Almost half of manufacturing executives globally admit that their companies currently do not have visibility of their supply chains beyond Tier 1 suppliers, according to KPMG’s 4th annual Global Manufacturing Outlook – Competitive Advantage – Enhancing Supply Chain Networks for Efficiency and Innovation.
And the figure was higher for the US at 54 per cent. The KPMG survey also found that only nine per cent of the 335 C-level executives surveyed say they have complete visibility of their supply chains.
I am sure that many will find that surprising, given the focus that there has been on supply chain visibility over the past few years. Perhaps even more surprising is the fact that 44 per cent said that they still used email, fax and mail to communicate issues about demand in the supply chain.
And only nine per cent said they had the ability to assess the impact of unplanned disruption within a few hours. For 36 per cent it would take between one and six days – and for 32 per cent it would take up to two weeks.

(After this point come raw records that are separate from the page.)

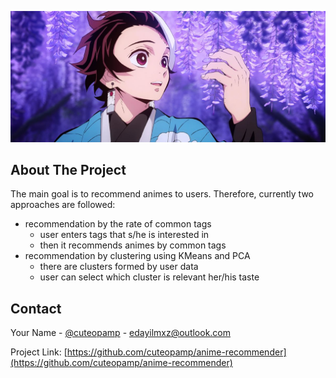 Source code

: ![](https://github.com/cuteopamp/anime-recommender/blob/main/imgs/tantan.jpg?raw=true)

<!-- ABOUT THE PROJECT -->
## About The Project

The main goal is to recommend animes to users. Therefore, currently two approaches are followed: 
* recommendation by the rate of common tags
    * user enters tags that s/he is interested in
    * then it recommends animes by common tags 
* recommendation by clustering using KMeans and PCA
    * there are clusters formed by user data
    * user can select which cluster is relevant her/his taste 

<!-- CONTACT -->
## Contact

Your Name - [@cuteopamp](https://twitter.com/cuteopamp) - edayilmxz@outlook.com

Project Link: [https://github.com/cuteopamp/anime-recommender](https://github.com/cuteopamp/anime-recommender)
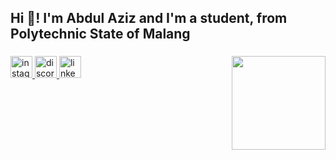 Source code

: <h2 align="left">Hi 🤩! I'm Abdul Aziz and I'm a student, from Polytechnic State of Malang</h2>

###
  
###

<img align="right" height="150" src="https://i.pinimg.com/originals/c0/2a/24/c02a24bed910cf3765ce25de9ac6c461.gif"  />

###

<div align="left">
  <a href="https://www.instagram.com/doel.az15/" target="_blank">
    <img src="https://img.shields.io/static/v1?message=Instagram&logo=instagram&label=&color=E4405F&logoColor=white&labelColor=&style=for-the-badge" height="35" alt="instagram logo"  />
  <a href="https://discordapp.com/users/1077192330819407976" target="_blank">
    <img src="https://img.shields.io/static/v1?message=Discord&logo=discord&label=&color=7289DA&logoColor=white&labelColor=&style=for-the-badge" height="35" alt="discord logo"  />
  <a href="https://www.linkedin.com/in/abdul-aziz-46415a250" target="_blank">
    <img src="https://img.shields.io/static/v1?message=LinkedIn&logo=linkedin&label=&color=0077B5&logoColor=white&labelColor=&style=for-the-badge" height="35" alt="linkedin logo"  />
</div>

###

<br clear="both">


###
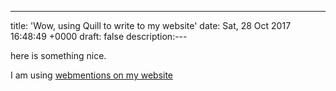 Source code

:---
title: 'Wow, using Quill to write to my website'
date: Sat, 28 Oct 2017 16:48:49 +0000
draft: false
description:---

here is something nice.

I am using [webmentions on my website](https://big-andy.co.uk/implementing-web-mentions-website/) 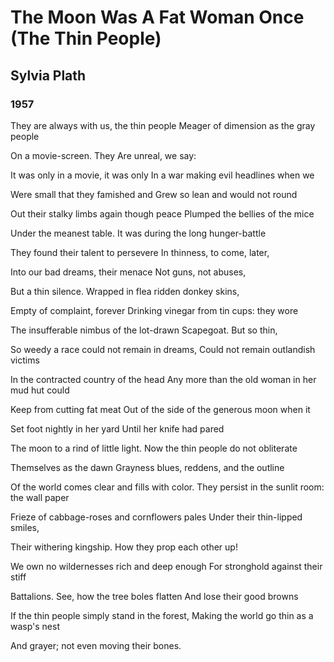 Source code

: # The Moon Was A Fat Woman Once (The Thin People)
## Sylvia Plath
### 1957

They are always with us, the thin people
Meager of dimension as the gray people

On a movie-screen. They
Are unreal, we say:

It was only in a movie, it was only
In a war making evil headlines when we 

Were small that they famished and
Grew so lean and would not round

Out their stalky limbs again though peace
Plumped the bellies of the mice

Under the meanest table.
It was during the long hunger-battle

They found their talent to persevere
In thinness, to come, later,

Into our bad dreams, their menace
Not guns, not abuses,

But a thin silence.
Wrapped in flea ridden donkey skins,

Empty of complaint, forever
Drinking vinegar from tin cups: they wore

The insufferable nimbus of the lot-drawn
Scapegoat. But so thin,

So weedy a race could not remain in dreams,
Could not remain outlandish victims

In the contracted country of the head
Any more than the old woman in her mud hut could

Keep from cutting fat meat
Out of the side of the generous moon when it

Set foot nightly in her yard
Until her knife had pared

The moon to a rind of little light.
Now the thin people do not obliterate

Themselves as the dawn
Grayness blues, reddens, and the outline

Of the world comes clear and fills with color.
They persist in the sunlit room: the wall paper

Frieze of cabbage-roses and cornflowers pales
Under their thin-lipped smiles,

Their withering kingship.
How they prop each other up!

We own no wildernesses rich and deep enough
For stronghold against their stiff

Battalions. See, how the tree boles flatten
And lose their good browns

If the thin people simply stand in the forest,
Making the world go thin as a wasp's nest

And grayer; not even moving their bones.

Supply chain disruption has had a significant impact on some major industries over the past couple of years, so it makes sense to look again at actions that can minimise risk. So perhaps it is not surprising that KPMG found that 58 per cent of executives planned to regionalise or localise their supply chains to help manage supply chain risk.
Clearly there are some big wins available. KPMG partner Jeff Dobbs points out that “real-time visibility across all tiers of the supply chain can significantly increase speed to market, reduce capital expenditures and manage risk”.
The question, of course, is how to achieve that visibility beyond Tier 1. And in an increasingly global economy, that can be the really tough challenge.